After Christmas, Rosie had got a lot heavier and I could only manage to give her a bath once a week. It was then that I contacted Disabled Parents Network (www.disabledparentsnetwork.org.uk) for help. They gave me information on my rights and supported me to make a complaint. Armed with this information, I wrote a complaint letter to social services stating that I needed support in my role as a parent.

Eventually, the adult team decided to get the children and families team involved. An initial assessor from the children and families team came out to see me without any input from the adult team. Even though I’m aware that the adult team should have been responsible for assessing parenting needs, I have to say that I had a much better experience from the children and families assessment.

Of course I had the same fears as other disabled parents about the children and families team getting involved. Nobody wants their child to be thought of as ‘in need’. There is always the worry about your baby being taken into care.

However, the children and families team was definitely the better team on this occasion and I found the chap who came to see me really supportive and professional. He listened to me and took notes. He reassured me by saying that he could see that Rosie was obviously being looked after very well.
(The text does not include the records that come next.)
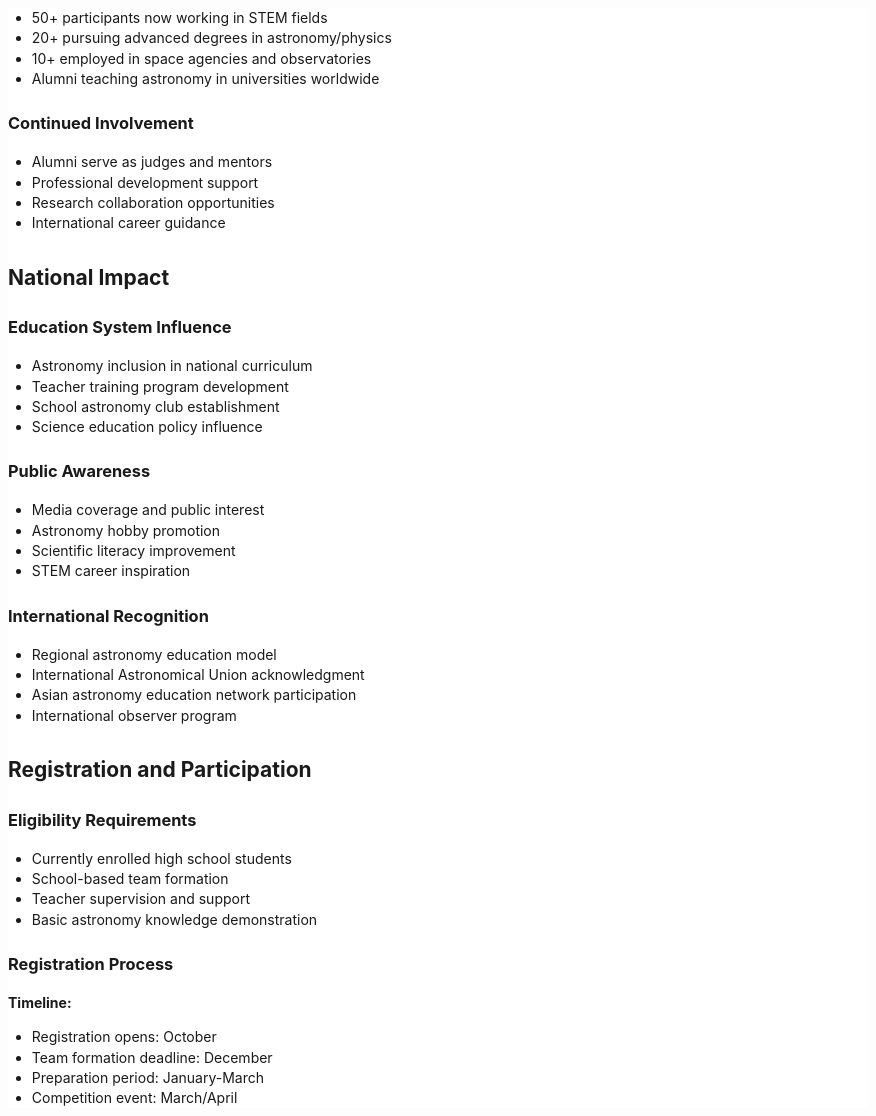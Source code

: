 - 50+ participants now working in STEM fields
- 20+ pursuing advanced degrees in astronomy/physics
- 10+ employed in space agencies and observatories
- Alumni teaching astronomy in universities worldwide

### Continued Involvement

- Alumni serve as judges and mentors
- Professional development support
- Research collaboration opportunities
- International career guidance

## National Impact

### Education System Influence

- Astronomy inclusion in national curriculum
- Teacher training program development
- School astronomy club establishment
- Science education policy influence

### Public Awareness

- Media coverage and public interest
- Astronomy hobby promotion
- Scientific literacy improvement
- STEM career inspiration

### International Recognition

- Regional astronomy education model
- International Astronomical Union acknowledgment
- Asian astronomy education network participation
- International observer program

## Registration and Participation

### Eligibility Requirements

- Currently enrolled high school students
- School-based team formation
- Teacher supervision and support
- Basic astronomy knowledge demonstration

### Registration Process

**Timeline:**

- Registration opens: October
- Team formation deadline: December
- Preparation period: January-March
- Competition event: March/April
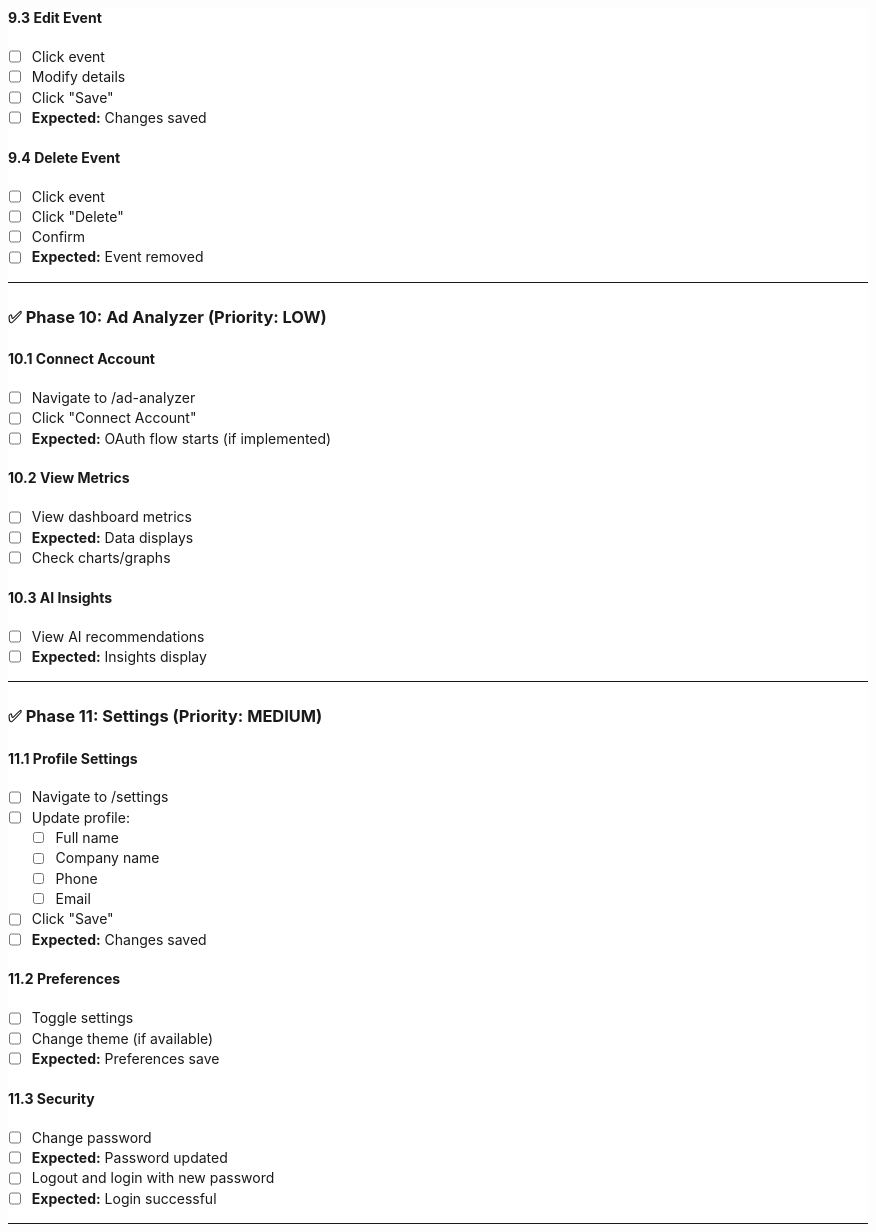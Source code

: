 #### 9.3 Edit Event
- [ ] Click event
- [ ] Modify details
- [ ] Click "Save"
- [ ] **Expected:** Changes saved

#### 9.4 Delete Event
- [ ] Click event
- [ ] Click "Delete"
- [ ] Confirm
- [ ] **Expected:** Event removed

---

### ✅ Phase 10: Ad Analyzer (Priority: LOW)

#### 10.1 Connect Account
- [ ] Navigate to /ad-analyzer
- [ ] Click "Connect Account"
- [ ] **Expected:** OAuth flow starts (if implemented)

#### 10.2 View Metrics
- [ ] View dashboard metrics
- [ ] **Expected:** Data displays
- [ ] Check charts/graphs

#### 10.3 AI Insights
- [ ] View AI recommendations
- [ ] **Expected:** Insights display

---

### ✅ Phase 11: Settings (Priority: MEDIUM)

#### 11.1 Profile Settings
- [ ] Navigate to /settings
- [ ] Update profile:
  - [ ] Full name
  - [ ] Company name
  - [ ] Phone
  - [ ] Email
- [ ] Click "Save"
- [ ] **Expected:** Changes saved

#### 11.2 Preferences
- [ ] Toggle settings
- [ ] Change theme (if available)
- [ ] **Expected:** Preferences save

#### 11.3 Security
- [ ] Change password
- [ ] **Expected:** Password updated
- [ ] Logout and login with new password
- [ ] **Expected:** Login successful

---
I felt very secure – my parenting ability wasn’t being questioned at all.

Joint funding

I received a letter from the assessor explaining that the outcome was that the adult team and the children and families team would jointly fund a care package of 10 and a half hours a week – seven and a half for Rosie and me, two hours for cleaning and one hour a week ‘spare’, which I can ‘bank’ and save up to cover emergencies and unexpected needs.

I receive direct payments but I didn’t want the hassle of employing someone so I hire staff through an agency. The solution for bathing we have now is that the carer comes in and I run a bath for myself, then she brings Rosie in and we have a bath together. The carer gets Rosie out, dries her, puts her nappy on, dresses her and feeds her while I put the cream on for my psoriasis. This arrangement works well for us.

I was also allocated a very supportive female social work assistant from the family support and intervention team who comes to visit us every six weeks to see how we are doing. It’s the little things that make a difference. For example, I was having trouble finding mother and baby groups and the assistant gave me a list, which was very useful.

The children and families social worker reassured me by saying that he could see that Rosie was obviously being looked after very well.

I have experienced a few problems with the direct payments scheme. A third-party agency manages the direct payments scheme. They are supposed to be independent but they are appointed by the local council and seem to work as gatekeepers. They seem to operate on a basis of mistrust of people who use direct payments.

In particular, they were very suspicious when I used some of my direct payments with a cleaning agency rather than a care agency, despite the fact that my care package included two hours per week for cleaning. They refused to pay the cleaning agency and I had to go back to the social worker to resolve the situation.

Moving forward

I have recently developed carpel tunnel syndrome from all the lifting that is involved in baby care tasks and, ideally, I do need some more support. However, I’m just so tired that I’m not sure I’m ready for another stressful battle. I haven’t had a review of my care plan yet but perhaps this will be the opportune time.

My advice to other disabled parents seeking support from social services is not to be afraid of making a complaint. In my case, it was the only way that things moved forward.